Dataset entries
■ ■ ■

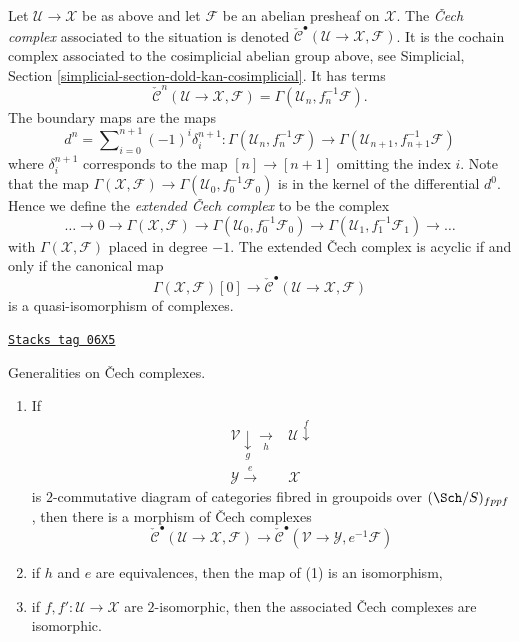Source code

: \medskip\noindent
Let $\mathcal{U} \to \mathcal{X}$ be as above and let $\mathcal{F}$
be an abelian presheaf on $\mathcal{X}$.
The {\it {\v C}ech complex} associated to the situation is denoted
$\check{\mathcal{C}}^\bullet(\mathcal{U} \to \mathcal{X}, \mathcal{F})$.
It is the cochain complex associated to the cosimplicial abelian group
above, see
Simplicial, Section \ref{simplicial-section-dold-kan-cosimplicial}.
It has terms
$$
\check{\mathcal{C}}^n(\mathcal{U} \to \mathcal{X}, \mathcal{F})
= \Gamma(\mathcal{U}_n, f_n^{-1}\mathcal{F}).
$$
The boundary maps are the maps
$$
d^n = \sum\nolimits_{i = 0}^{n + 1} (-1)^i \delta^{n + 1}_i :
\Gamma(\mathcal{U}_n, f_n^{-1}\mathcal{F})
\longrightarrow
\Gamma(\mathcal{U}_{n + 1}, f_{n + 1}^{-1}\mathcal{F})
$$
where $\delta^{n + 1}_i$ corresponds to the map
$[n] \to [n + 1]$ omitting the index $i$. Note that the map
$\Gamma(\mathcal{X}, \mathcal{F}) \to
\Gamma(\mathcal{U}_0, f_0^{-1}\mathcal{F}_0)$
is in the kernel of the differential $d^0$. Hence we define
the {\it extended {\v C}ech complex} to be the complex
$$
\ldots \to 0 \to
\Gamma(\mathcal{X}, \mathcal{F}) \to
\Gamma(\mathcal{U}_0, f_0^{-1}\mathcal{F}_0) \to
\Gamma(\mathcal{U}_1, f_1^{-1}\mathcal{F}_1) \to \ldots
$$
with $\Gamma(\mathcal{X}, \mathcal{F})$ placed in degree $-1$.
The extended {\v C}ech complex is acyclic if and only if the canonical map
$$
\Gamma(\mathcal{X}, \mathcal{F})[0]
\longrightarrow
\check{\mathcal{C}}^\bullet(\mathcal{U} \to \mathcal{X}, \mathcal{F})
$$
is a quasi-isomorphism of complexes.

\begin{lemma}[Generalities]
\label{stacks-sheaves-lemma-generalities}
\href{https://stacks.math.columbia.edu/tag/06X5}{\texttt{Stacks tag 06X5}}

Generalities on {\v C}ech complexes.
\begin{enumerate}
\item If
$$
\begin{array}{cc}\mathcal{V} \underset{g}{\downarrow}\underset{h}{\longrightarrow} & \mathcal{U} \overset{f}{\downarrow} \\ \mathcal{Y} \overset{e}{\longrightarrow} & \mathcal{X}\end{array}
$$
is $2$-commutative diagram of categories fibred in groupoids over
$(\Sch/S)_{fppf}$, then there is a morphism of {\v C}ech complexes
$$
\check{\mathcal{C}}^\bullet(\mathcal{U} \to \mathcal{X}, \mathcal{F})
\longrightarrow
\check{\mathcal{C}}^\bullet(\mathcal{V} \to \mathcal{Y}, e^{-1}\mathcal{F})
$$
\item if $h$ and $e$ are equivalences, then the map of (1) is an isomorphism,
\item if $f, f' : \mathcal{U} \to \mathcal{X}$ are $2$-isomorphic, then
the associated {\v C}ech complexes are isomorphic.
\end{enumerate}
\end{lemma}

■ ■ ■

◆ **TASK GOAL**:
Please copy out the entries above exactly as they appear, but skip their images.

◆ **YOUR RESPONSE**:
Source code

: \medskip\noindent
Let $\mathcal{U} \to \mathcal{X}$ be as above and let $\mathcal{F}$
be an abelian presheaf on $\mathcal{X}$.
The {\it {\v C}ech complex} associated to the situation is denoted
$\check{\mathcal{C}}^\bullet(\mathcal{U} \to \mathcal{X}, \mathcal{F})$.
It is the cochain complex associated to the cosimplicial abelian group
above, see
Simplicial, Section \ref{simplicial-section-dold-kan-cosimplicial}.
It has terms
$$
\check{\mathcal{C}}^n(\mathcal{U} \to \mathcal{X}, \mathcal{F})
= \Gamma(\mathcal{U}_n, f_n^{-1}\mathcal{F}).
$$
The boundary maps are the maps
$$
d^n = \sum\nolimits_{i = 0}^{n + 1} (-1)^i \delta^{n + 1}_i :
\Gamma(\mathcal{U}_n, f_n^{-1}\mathcal{F})
\longrightarrow
\Gamma(\mathcal{U}_{n + 1}, f_{n + 1}^{-1}\mathcal{F})
$$
where $\delta^{n + 1}_i$ corresponds to the map
$[n] \to [n + 1]$ omitting the index $i$. Note that the map
$\Gamma(\mathcal{X}, \mathcal{F}) \to
\Gamma(\mathcal{U}_0, f_0^{-1}\mathcal{F}_0)$
is in the kernel of the differential $d^0$. Hence we define
the {\it extended {\v C}ech complex} to be the complex
$$
\ldots \to 0 \to
\Gamma(\mathcal{X}, \mathcal{F}) \to
\Gamma(\mathcal{U}_0, f_0^{-1}\mathcal{F}_0) \to
\Gamma(\mathcal{U}_1, f_1^{-1}\mathcal{F}_1) \to \ldots
$$
with $\Gamma(\mathcal{X}, \mathcal{F})$ placed in degree $-1$.
The extended {\v C}ech complex is acyclic if and only if the canonical map
$$
\Gamma(\mathcal{X}, \mathcal{F})[0]
\longrightarrow
\check{\mathcal{C}}^\bullet(\mathcal{U} \to \mathcal{X}, \mathcal{F})
$$
is a quasi-isomorphism of complexes.

\begin{lemma}[Generalities]
\label{stacks-sheaves-lemma-generalities}
\href{https://stacks.math.columbia.edu/tag/06X5}{\texttt{Stacks tag 06X5}}

Generalities on {\v C}ech complexes.
\begin{enumerate}
\item If
$$
\begin{array}{cc}\mathcal{V} \underset{g}{\downarrow}\underset{h}{\longrightarrow} & \mathcal{U} \overset{f}{\downarrow} \\ \mathcal{Y} \overset{e}{\longrightarrow} & \mathcal{X}\end{array}
$$
is $2$-commutative diagram of categories fibred in groupoids over
$(\Sch/S)_{fppf}$, then there is a morphism of {\v C}ech complexes
$$
\check{\mathcal{C}}^\bullet(\mathcal{U} \to \mathcal{X}, \mathcal{F})
\longrightarrow
\check{\mathcal{C}}^\bullet(\mathcal{V} \to \mathcal{Y}, e^{-1}\mathcal{F})
$$
\item if $h$ and $e$ are equivalences, then the map of (1) is an isomorphism,
\item if $f, f' : \mathcal{U} \to \mathcal{X}$ are $2$-isomorphic, then
the associated {\v C}ech complexes are isomorphic.
\end{enumerate}
\end{lemma}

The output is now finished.